The God of the Extremes


Recently, while googling a few innocent words to find a picture for a blog post, I was stunned to see several sexual pictures show up – a couple of them downright obscene. It nauseated me for a moment.
The other day, I witnessed an irate man in the Target parking lot screaming with absolute rage at a woman who had accidently hit his truck with her car. It hurt my heart to hear it.
I just recently found out that an old friend is separated from her husband and dating someone else. I almost cried.
Suddenly I seem to be confronted all day long with evidence of how broken and fallen humanity is (including myself), and I'm finding it almost unbearable. I'm repulsed. And I'm heartbroken. I wonder sometimes how God can possibly stand us – why he doesn't just destroy us all now.
I haven't always reacted this strongly to sin, my own or anyone else's. Usually, I treat it pretty casually, I'm afraid – just as most of us do, even the Christians among us. We proclaim loudly and boldly that God loves sinners and so do we, and then we immerse ourselves in the fallen world, becoming increasingly numbed to the horror of what's going on around us . . . and ultimately what starts happening within us. We laugh it off. Oh, old Joe and his beer that he can't handle! Old Martha and her cattiness! Old Bill and his greedy ways! We even choose to watch it as entertainment. We pay darn good money to watch people destroy themselves and each other.

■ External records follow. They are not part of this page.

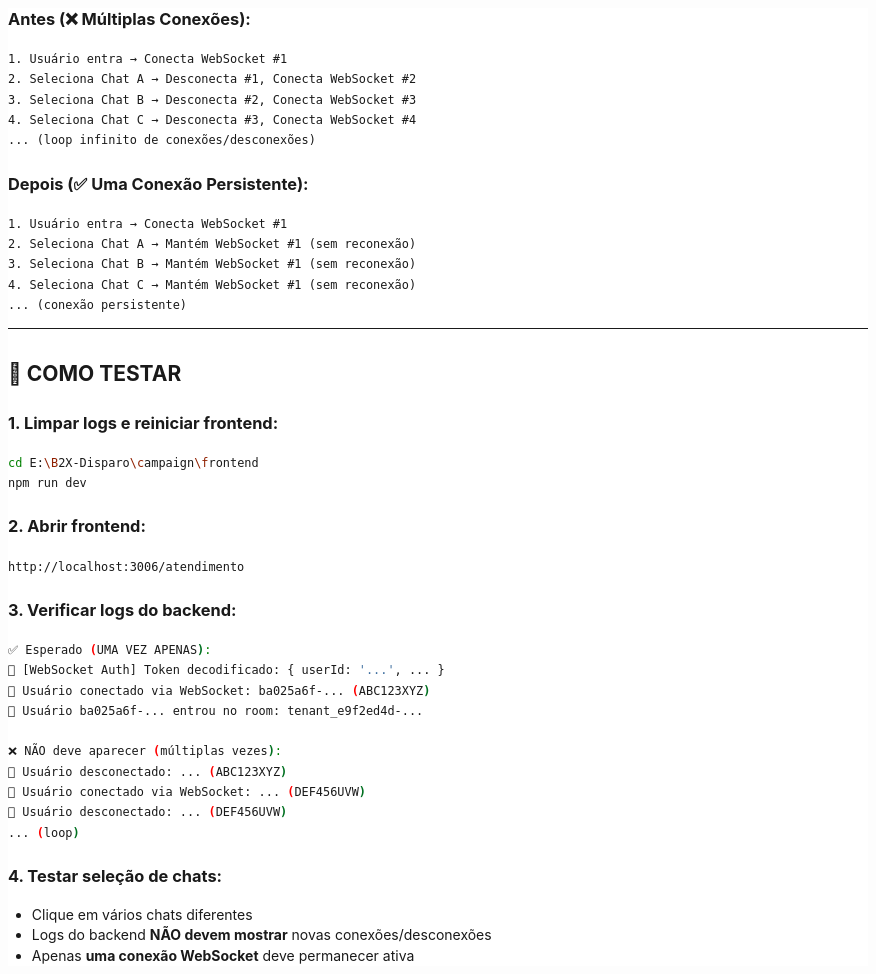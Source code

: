 ### **Antes (❌ Múltiplas Conexões):**
```
1. Usuário entra → Conecta WebSocket #1
2. Seleciona Chat A → Desconecta #1, Conecta WebSocket #2
3. Seleciona Chat B → Desconecta #2, Conecta WebSocket #3
4. Seleciona Chat C → Desconecta #3, Conecta WebSocket #4
... (loop infinito de conexões/desconexões)
```

### **Depois (✅ Uma Conexão Persistente):**
```
1. Usuário entra → Conecta WebSocket #1
2. Seleciona Chat A → Mantém WebSocket #1 (sem reconexão)
3. Seleciona Chat B → Mantém WebSocket #1 (sem reconexão)
4. Seleciona Chat C → Mantém WebSocket #1 (sem reconexão)
... (conexão persistente)
```

---

## 🧪 **COMO TESTAR**

### **1. Limpar logs e reiniciar frontend:**
```bash
cd E:\B2X-Disparo\campaign\frontend
npm run dev
```

### **2. Abrir frontend:**
```
http://localhost:3006/atendimento
```

### **3. Verificar logs do backend:**
```bash
✅ Esperado (UMA VEZ APENAS):
🔐 [WebSocket Auth] Token decodificado: { userId: '...', ... }
🔌 Usuário conectado via WebSocket: ba025a6f-... (ABC123XYZ)
👥 Usuário ba025a6f-... entrou no room: tenant_e9f2ed4d-...

❌ NÃO deve aparecer (múltiplas vezes):
🔌 Usuário desconectado: ... (ABC123XYZ)
🔌 Usuário conectado via WebSocket: ... (DEF456UVW)
🔌 Usuário desconectado: ... (DEF456UVW)
... (loop)
```

### **4. Testar seleção de chats:**
- Clique em vários chats diferentes
- Logs do backend **NÃO devem mostrar** novas conexões/desconexões
- Apenas **uma conexão WebSocket** deve permanecer ativa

But my recent reaction (and where exactly it's coming from, I can't say) saddens me some, too. My repulsion makes me want to cocoon myself away from the world, isolate myself from all the badness. That's the other extreme we believers tend to get pulled into, it seems. We condemn sin and sinners and hate them so much (even while we say we love them) and want to separate ourselves completely from that world – so we create our own little world with our churchy music, catch-phrase t-shirts, and scripture-coated breath mints, a world where we are completely useless to the work of Christ's kingdom. God, I thank you that I am not like other people, the publican prayed in Luke 18. How familiar that rings sometimes.

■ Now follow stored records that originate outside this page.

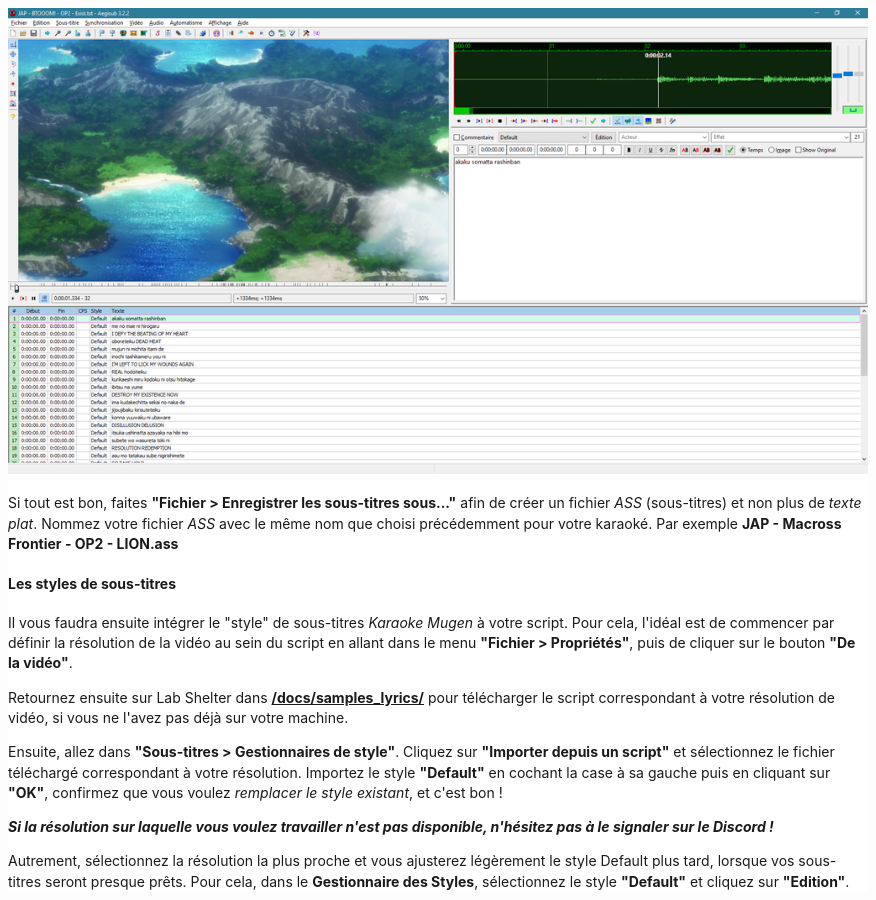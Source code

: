 ![](img_tutos/Ecran01.PNG)

Si tout est bon, faites **"Fichier > Enregistrer les sous-titres sous..."** afin de créer un fichier *ASS* (sous-titres) et non plus de *texte plat*. Nommez votre fichier *ASS* avec le même nom que choisi précédemment pour votre karaoké. Par exemple **JAP - Macross Frontier - OP2 - LION.ass**

#### Les styles de sous-titres

Il vous faudra ensuite intégrer le "style" de sous-titres *Karaoke Mugen* à votre script. Pour cela, l'idéal est de commencer par définir la résolution de la vidéo au sein du script en allant dans le menu **"Fichier > Propriétés"**, puis de cliquer sur le bouton **"De la vidéo"**.

Retournez ensuite sur Lab Shelter dans [**/docs/samples_lyrics/**](https://lab.shelter.moe/Karaokemugen/karaokebase/tree/master/docs/sample_lyrics) pour télécharger le script correspondant à votre résolution de vidéo, si vous ne l'avez pas déjà sur votre machine.

Ensuite, allez dans **"Sous-titres > Gestionnaires de style"**. Cliquez sur **"Importer depuis un script"** et sélectionnez le fichier téléchargé correspondant à votre résolution. Importez le style **"Default"** en cochant la case à sa gauche puis en cliquant sur **"OK"**, confirmez que vous voulez *remplacer le style existant*, et c'est bon !

***Si la résolution sur laquelle vous voulez travailler n'est pas disponible, n'hésitez pas à le signaler sur le Discord !***

Autrement, sélectionnez la résolution la plus proche et vous ajusterez légèrement le style Default plus tard, lorsque vos sous-titres seront presque prêts. Pour cela, dans le **Gestionnaire des Styles**, sélectionnez le style **"Default"** et cliquez sur **"Edition"**.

And we think the solution is to find a happy medium between the two positions, because we're wimpy finite humans and that's the best we can do or imagine. The problem comes when we paint God with that same paintbrush. I've been struck lately with the fact that God is such mystery, that He is rarely, if ever, the Golden Mean we strive for. More often, He is something that we have a hard time conceiving: he is the fullness of the two extremes. He is fully God AND fully man. He is transcendent AND personal. He is holy and just, AND He is loving and merciful. The fact that He can fully and completely embody two characteristics that we see as incompatible is part of what makes him God and us not.

God hates sin – fully, completely, and passionately. And he loves sinners – fully, completely, and passionately. That's what the cross is all about.